Von Kai Rebmann
Lachen ist gesund, weiß der Volksmund. Doch ein Lachen an der falschen Stelle und zur falschen Zeit kann im Zweifelsfall auch den Einzug ins Kanzleramt kosten, weiß man bei der CDU. Mancher Gebührenzahler mag sich am vergangenen Sonntag an die denkwürdigen Bilder aus dem Ahrtal erinnert gefühlt haben, die der politischen Karriere von Armin Laschet einen herben Dämpfer versetzt haben. Der damalige Kanzlerkandidat der Union war dabei erwischt worden, wie er während einer Rede von Bundespräsident Frank-Walter Steinmeier (SPD) im Bildhintergrund mit Kollegen herumalberte. Dieser vergleichsweise eher harmlose Lapsus wurde von den Medien zum Skandal aufgebauscht, was wesentlich zum Wahlsieg der SPD und ihres Kandidaten Olaf Scholz beigetragen haben dürfte – mit all seinen verheerenden Folgen.
Ob es um Deutschland mit einer CDU-geführten Bundesregierung heute wesentlich besser stehen würde, sei dahingestellt. Sicher ist dagegen, dass das mediale Framing zugunsten der Ampelkoalition nicht nur anhält, sondern immer seltsamere Blüten treibt. Nicht zuletzt die eigentlich zur Neutralität verpflichteten Sender des öffentlich-rechtlichen Rundfunks geben in diesem Zusammenhang ein denkbar schlechtes Bild ab. Jüngstes Beispiel hierfür ist der „Bericht aus Berlin“ vom vergangenen Sonntag. In geradezu absurderweise griff die Redaktion des ARD-Magazins in das politische Tauziehen um das umstrittene Bürgergeld ein. Die Vorstufe zum bedingungslosen Grundeinkommen war in der vergangenen Woche mit der Mehrheit der Regierungsfraktionen beschlossen, danach im Bundesrat aber gestoppt worden.

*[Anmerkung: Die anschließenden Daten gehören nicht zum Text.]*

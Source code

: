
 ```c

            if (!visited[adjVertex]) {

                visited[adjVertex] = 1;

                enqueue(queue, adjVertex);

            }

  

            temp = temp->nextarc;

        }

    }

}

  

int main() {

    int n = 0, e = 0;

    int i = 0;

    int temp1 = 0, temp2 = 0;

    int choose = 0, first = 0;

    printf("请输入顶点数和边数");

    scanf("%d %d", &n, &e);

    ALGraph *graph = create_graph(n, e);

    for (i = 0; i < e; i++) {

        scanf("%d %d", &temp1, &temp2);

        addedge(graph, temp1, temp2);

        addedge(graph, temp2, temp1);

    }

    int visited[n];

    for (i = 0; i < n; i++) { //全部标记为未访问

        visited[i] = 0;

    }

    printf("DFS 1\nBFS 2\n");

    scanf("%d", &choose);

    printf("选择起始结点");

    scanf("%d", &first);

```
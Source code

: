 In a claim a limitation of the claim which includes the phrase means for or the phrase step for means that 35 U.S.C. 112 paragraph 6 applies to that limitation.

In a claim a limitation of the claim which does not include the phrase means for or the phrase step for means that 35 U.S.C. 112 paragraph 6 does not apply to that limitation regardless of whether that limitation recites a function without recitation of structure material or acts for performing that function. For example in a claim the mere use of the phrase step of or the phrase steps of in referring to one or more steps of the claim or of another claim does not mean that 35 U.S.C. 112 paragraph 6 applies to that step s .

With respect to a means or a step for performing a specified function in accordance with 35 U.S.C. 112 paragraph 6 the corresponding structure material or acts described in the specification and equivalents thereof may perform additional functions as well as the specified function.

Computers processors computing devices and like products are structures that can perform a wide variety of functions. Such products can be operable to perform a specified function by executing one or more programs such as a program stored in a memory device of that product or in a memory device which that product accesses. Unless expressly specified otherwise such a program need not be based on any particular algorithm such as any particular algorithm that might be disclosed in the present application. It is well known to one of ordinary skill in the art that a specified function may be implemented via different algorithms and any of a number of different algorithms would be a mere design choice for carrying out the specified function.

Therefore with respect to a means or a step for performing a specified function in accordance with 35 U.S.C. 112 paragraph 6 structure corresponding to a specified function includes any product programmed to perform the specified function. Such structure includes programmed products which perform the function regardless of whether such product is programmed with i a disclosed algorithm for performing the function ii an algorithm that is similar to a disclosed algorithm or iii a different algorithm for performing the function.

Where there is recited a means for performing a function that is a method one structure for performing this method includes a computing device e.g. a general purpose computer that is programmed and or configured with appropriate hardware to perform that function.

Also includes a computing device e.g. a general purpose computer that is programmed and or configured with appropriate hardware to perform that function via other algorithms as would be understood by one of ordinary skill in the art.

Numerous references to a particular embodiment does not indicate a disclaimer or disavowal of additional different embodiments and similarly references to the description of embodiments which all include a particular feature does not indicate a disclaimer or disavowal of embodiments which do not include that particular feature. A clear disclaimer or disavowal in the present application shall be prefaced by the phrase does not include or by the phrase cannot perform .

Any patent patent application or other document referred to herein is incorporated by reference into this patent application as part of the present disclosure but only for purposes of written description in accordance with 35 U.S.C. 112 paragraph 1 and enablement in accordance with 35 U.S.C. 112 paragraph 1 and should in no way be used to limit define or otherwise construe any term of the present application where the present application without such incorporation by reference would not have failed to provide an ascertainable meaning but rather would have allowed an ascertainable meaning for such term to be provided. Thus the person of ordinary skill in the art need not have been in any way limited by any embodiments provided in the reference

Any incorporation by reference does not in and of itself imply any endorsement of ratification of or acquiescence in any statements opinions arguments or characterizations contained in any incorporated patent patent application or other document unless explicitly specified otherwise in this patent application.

ARD-Redaktion schneidet Beitrag zurecht
Im „Bericht aus Berlin“ wurde ein Beitrag gesendet, in dem es um die dazugehörige Debatte im Deutschen Bundestag vom 10. November ging. Britta Haßelmann (Grüne) warb in ihrer Rede für das Bürgergeld und warf Friedrich Merz dabei vor, die Lebensrealität von alleinerziehenden Müttern und anderen sozial benachteiligten Gruppen zu verkennen. Garniert wurden die Ausführungen der Fraktionschefin der Öko-Partei seitens der ARD-Redaktion mit zwei Einblendungen, die bei jedem arglosen Zwangsabonnenten nur Zustimmung zu Haßelmanns Worten auslösen können. Das erste Bild zeigt Friedrich Merz und dessen Parteifreund Thorsten Frei, wie sie sich vor Lachen biegen, während die Rednerin über die sozialen Ängste der Deutschen spricht. Zumindest entsteht dieser Eindruck. Aber: Der Einspieler ist völlig aus dem Zusammenhang gerissen. Die Sequenz zeigte die Reaktion der beiden CDU-Politiker auf Haßelmanns Vorwurf in Richtung des Oppositionsführers, dieser würde „Sozialneid ohne Ende“ schüren, heute im Bundestag aber „kneifen“.
Auf dem zweiten Bild, das kurz darauf eingespielt wurde, ist Friedrich Merz zusammen mit seiner Ehefrau im Cockpit seines Privatjets zu sehen. Die Aufnahmen entstanden bei der Anreise des Paares zur umstrittenen Lindner-Hochzeit auf Sylt. Der CDU-Chef wird weder der erste noch der letzte Politiker sein, der einen Privatjet besitzt und diesen ab und an auch mal benutzt. Bei den Grünen hat das Framing der ARD seine Wirkung nicht verfehlt, flugs wurde dem politischen Gegner „soziale Kälte“ unterstellt.
Es ist eine Sache, wenn Bilder oder Videos falsch interpretiert werden – das kann bei aller Sorgfalt schon einmal passieren, kaum jemand wüsste das besser als der Autor dieser Zeilen. Etwas ganz anderes ist es jedoch, wenn Beiträge so bearbeitet werden, dass sie beim Konsumenten, in diesem Fall beim Gebührenzahler, eine bestimmte und vor allem gewünschte Wirkung erzielen. Insbesondere die vermeintliche Reaktion der beiden CDU-Politiker auf Haßelmanns zusammengehaspelte Ausführungen („Ob er zur Party mit dem Privatjet oder mit dem Auto oder dem Zug fliegt“) muss wohl als bewusste Irreführung gewertet werden. Und zur vorgegaukelten Empörung der Grünen über Vielflieger Merz muss man unweigerlich an folgenden Vergleich denken: „Was haben eine Flugreise und ein Theaterbesuch gemeinsam?“ In beiden Fällen ist es am wahrscheinlichsten, dass auf dem Platz neben, vor oder hinter Ihnen ein Grüner sitzt …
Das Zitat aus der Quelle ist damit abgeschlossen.